What is the face amount of insurance? A The cash value B The limit of liability C The cash surrender value D The maximum loan value

B The face amount of insurance is the stated death benefit, and is referred to as the insurer's limit of liability - the most the policy will pay in the event of the insured's death.

A policyowner would like more coverage than the $100,000 Whole Life policy being proposed, but does not have enough discretionary income to pay a lot more money to do so. What can a producer recommend that will allow the policyowner to have the Whole Life policy, but with more total death benefit at an affordable price? A Buy an Indeterminate Premium Life Policy instead B Add a term rider C Use the equity in the prospects home and buy a Single Premium Life Policy D Use the automatic premium loan feature of the policy

B The most affordable option for a policyowner who needs additional death protection at the lowest cost is to add a term rider.

If Jon dies with an outstanding policy loan of $10,000 on his $100,000 policy that has $15,000 of cash value, what will his beneficiary receive at the time of claim? A $115,000 B $90,000 C $100,000 D $105,000

B Upon death, the insurance company recovers any outstanding loan prior to paying out a claim to the beneficiary.

Whole Life is also known as ________ protection. A Absolute B Permanent C Temporary D Periodic

B Whole Life is designed to provide the insured protection throughout his or her life. Other types of permanent protection are Indeterminate Premium and if designed properly Adjustable Life.
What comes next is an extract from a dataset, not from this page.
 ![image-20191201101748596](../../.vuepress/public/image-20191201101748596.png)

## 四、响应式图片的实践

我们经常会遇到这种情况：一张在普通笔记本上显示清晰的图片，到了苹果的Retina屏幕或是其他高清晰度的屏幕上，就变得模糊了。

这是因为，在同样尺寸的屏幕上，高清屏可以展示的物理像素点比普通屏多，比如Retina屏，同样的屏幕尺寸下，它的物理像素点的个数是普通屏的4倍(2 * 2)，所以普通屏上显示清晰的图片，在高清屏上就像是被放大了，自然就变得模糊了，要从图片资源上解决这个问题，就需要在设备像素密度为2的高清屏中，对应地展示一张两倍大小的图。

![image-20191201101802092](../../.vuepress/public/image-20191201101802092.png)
If a consumer would like to make sure that survivors are left with a paid-off car, boat, and home, at an affordable price, what type of policy should he or she consider acquiring at the time each one of those items were purchased? A. Whole life insurance B. Credit life insurance C. Increasing term insurance D. Variable life insurance

Credit life insurance - Credit life insurance is used to pay off the outstanding balances of loans. The decreasing term protection is closely matched to the amount of the debt outstanding based on the loan repayment schedule.
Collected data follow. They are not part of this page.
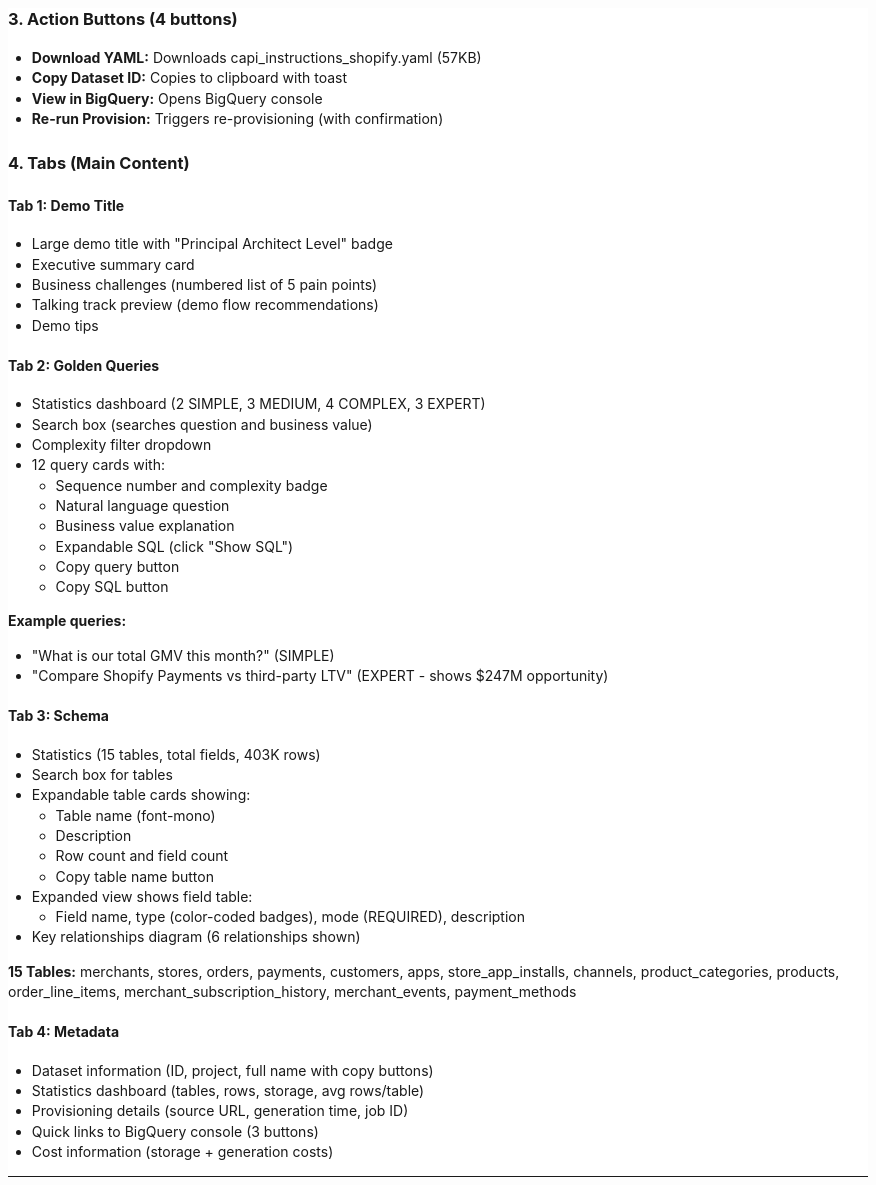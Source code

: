 ### 3. Action Buttons (4 buttons)
- **Download YAML:** Downloads capi_instructions_shopify.yaml (57KB)
- **Copy Dataset ID:** Copies to clipboard with toast
- **View in BigQuery:** Opens BigQuery console
- **Re-run Provision:** Triggers re-provisioning (with confirmation)

### 4. Tabs (Main Content)

#### Tab 1: Demo Title
- Large demo title with "Principal Architect Level" badge
- Executive summary card
- Business challenges (numbered list of 5 pain points)
- Talking track preview (demo flow recommendations)
- Demo tips

#### Tab 2: Golden Queries
- Statistics dashboard (2 SIMPLE, 3 MEDIUM, 4 COMPLEX, 3 EXPERT)
- Search box (searches question and business value)
- Complexity filter dropdown
- 12 query cards with:
  - Sequence number and complexity badge
  - Natural language question
  - Business value explanation
  - Expandable SQL (click "Show SQL")
  - Copy query button
  - Copy SQL button

**Example queries:**
- "What is our total GMV this month?" (SIMPLE)
- "Compare Shopify Payments vs third-party LTV" (EXPERT - shows $247M opportunity)

#### Tab 3: Schema
- Statistics (15 tables, total fields, 403K rows)
- Search box for tables
- Expandable table cards showing:
  - Table name (font-mono)
  - Description
  - Row count and field count
  - Copy table name button
- Expanded view shows field table:
  - Field name, type (color-coded badges), mode (REQUIRED), description
- Key relationships diagram (6 relationships shown)

**15 Tables:**
merchants, stores, orders, payments, customers, apps, store_app_installs, channels, product_categories, products, order_line_items, merchant_subscription_history, merchant_events, payment_methods

#### Tab 4: Metadata
- Dataset information (ID, project, full name with copy buttons)
- Statistics dashboard (tables, rows, storage, avg rows/table)
- Provisioning details (source URL, generation time, job ID)
- Quick links to BigQuery console (3 buttons)
- Cost information (storage + generation costs)

---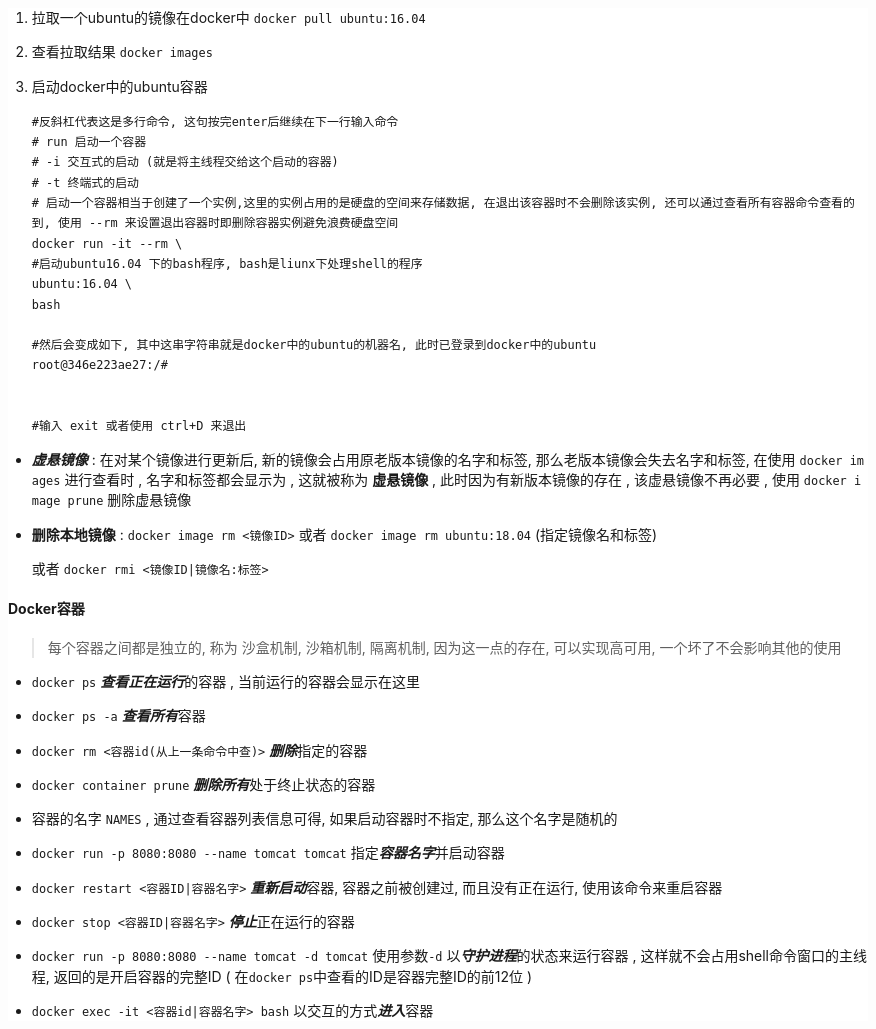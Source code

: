 1. 拉取一个ubuntu的镜像在docker中 `docker pull ubuntu:16.04`

2. 查看拉取结果 `docker images`

3. 启动docker中的ubuntu容器

   ```shell
   #反斜杠代表这是多行命令, 这句按完enter后继续在下一行输入命令
   # run 启动一个容器
   # -i 交互式的启动 (就是将主线程交给这个启动的容器)
   # -t 终端式的启动 
   # 启动一个容器相当于创建了一个实例,这里的实例占用的是硬盘的空间来存储数据, 在退出该容器时不会删除该实例, 还可以通过查看所有容器命令查看的到, 使用 --rm 来设置退出容器时即删除容器实例避免浪费硬盘空间
   docker run -it --rm \
   #启动ubuntu16.04 下的bash程序, bash是liunx下处理shell的程序
   ubuntu:16.04 \
   bash
   
   #然后会变成如下, 其中这串字符串就是docker中的ubuntu的机器名, 此时已登录到docker中的ubuntu
   root@346e223ae27:/#
   
   
   #输入 exit 或者使用 ctrl+D 来退出
   ```


* ***虚悬镜像*** : 在对某个镜像进行更新后, 新的镜像会占用原老版本镜像的名字和标签, 那么老版本镜像会失去名字和标签, 在使用 `docker images` 进行查看时 , 名字和标签都会显示为 <none> ,  这就被称为 **虚悬镜像** , 此时因为有新版本镜像的存在 ,  该虚悬镜像不再必要 , 使用 `docker image prune` 删除虚悬镜像

* **删除本地镜像**  :  `docker image rm <镜像ID>`  或者  `docker image rm ubuntu:18.04` (指定镜像名和标签)

  或者 `docker rmi <镜像ID|镜像名:标签>`



#### Docker容器

> 每个容器之间都是独立的, 称为 沙盒机制, 沙箱机制, 隔离机制, 因为这一点的存在, 可以实现高可用, 一个坏了不会影响其他的使用

* `docker ps` ***查看正在运行***的容器 , 当前运行的容器会显示在这里

* `docker ps -a`  ***查看所有***容器

* `docker rm <容器id(从上一条命令中查)>`  ***删除***指定的容器

* `docker container prune` ***删除所有***处于终止状态的容器

* 容器的名字 `NAMES` , 通过查看容器列表信息可得, 如果启动容器时不指定, 那么这个名字是随机的

* `docker run -p 8080:8080 --name tomcat tomcat` 指定***容器名字***并启动容器

* `docker restart <容器ID|容器名字>`  ***重新启动***容器, 容器之前被创建过, 而且没有正在运行, 使用该命令来重启容器

* `docker stop <容器ID|容器名字>` ***停止***正在运行的容器

* `docker run -p 8080:8080 --name tomcat -d tomcat` 使用参数`-d` 以***守护进程***的状态来运行容器 , 这样就不会占用shell命令窗口的主线程, 返回的是开启容器的完整ID ( 在`docker ps`中查看的ID是容器完整ID的前12位 )

* `docker exec -it <容器id|容器名字> bash` 以交互的方式***进入***容器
Which of these best describes a disability income rider? A Provides for double the face amount if the insured is disables and has no income B Pays a percentage of the annual premiums as monthly income to the insured if she is totally disabled C Automatically creates an unlimited loan fund in the amount of the death benefit, secured by the cash value, when an insured is totally disabled D Pays a percentage of the death benefit as monthly income to the insured when totally disabled

D A disability income rider pays monthly income to a totally disabled insured. The income is a specified number of dollars per $1,000 of death benefit, which may be expressed as a percentage of the death benefit. Waiver of premium allows the insured to avoid paying premiums when totally disabled. Money paid as income under a disability income rider does not affect the death benefit in any way.

As the cash value increases in a traditional whole life policy, the net amount at risk ____________, but the face amount of the policy would remain the same. A Varies B Remains the same C Increases D Decreases

D As the cash value increases, the net amount at risk decreases, but the face amount of the policy would remain the same.

A "level term" policy means that the _____________ remains the same throughout the lifetime of the policy. A Policyowner B Cash value C Pure cost of insurance D Policy proceeds

D The policy proceeds are also known as the death benefit or face amount. The name of the policy (level, decreasing or increasing term) specifies what happens to the face amount or policy proceeds. A level term policy means that the policy proceeds remain the same throughout the lifetime of the policy.

What is the name of the rider that requires that the premium pay or become totally and permanently disabled before it will pay a claim? A. Payor Benefit (Waiver of Payor's Premium) B. Minor age waiver of premium C. Juvenile Waiver D. Jumping Waiver

Payor Benefit (Waiver of Payor's Premium) - A Payor Benefit (Waiver of Payor's Premium) is a rider most typically available on a juvenile insurance policy. The premium is waived if the premium payor becomes totally disabled or dies prior to the juvenile's reaching the age of majority.